What does Judges 19:16 mean?
ESV: And behold, an old man was coming from his work in the field at evening. The man was from the hill country of Ephraim, and he was sojourning in Gibeah. The men of the place were Benjaminites.
NIV: That evening an old man from the hill country of Ephraim, who was living in Gibeah (the inhabitants of the place were Benjamites), came in from his work in the fields.
NASB: Then behold, an old man was coming out of the field from his work at evening. Now the man was from the hill country of Ephraim, and he was staying in Gibeah, but the men of the place were Benjaminites.
CSB: In the evening, an old man came in from his work in the field. He was from the hill country of Ephraim, but he was residing in Gibeah where the people were Benjaminites.
NLT: That evening an old man came home from his work in the fields. He was from the hill country of Ephraim, but he was living in Gibeah, where the people were from the tribe of Benjamin.

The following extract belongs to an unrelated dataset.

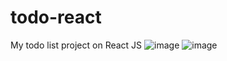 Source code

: # todo-react
My todo list project on React JS
![image](https://user-images.githubusercontent.com/122405130/215925404-58b7f2eb-6978-43c3-b144-89be3e9f4395.png)
![image](https://user-images.githubusercontent.com/122405130/215925407-bcc6c959-40d0-460f-9054-74ef5992333e.png)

KJV: And, behold, there came an old man from his work out of the field at even, which was also of mount Ephraim; and he sojourned in Gibeah: but the men of the place were Benjamites.
Verse Commentary:
A traveling Levite (Judges 19:13–15) has been forced to hunker down in the city square of Gibeah. With him are his concubine and servant (Judges 19:10). Nobody in the town offered the customary hospitality expected in that culture, even though these travelers are also Israelites.

Finally, an old man working in the fields comes through the gate of the city. He is from Ephraim and only temporarily living in Gibeah. Unlike other men of the town, he is not of the tribe of Benjamin. Perhaps the old man had moved to Gibeah for seasonal employment. He will see the travelers and offer them kindness.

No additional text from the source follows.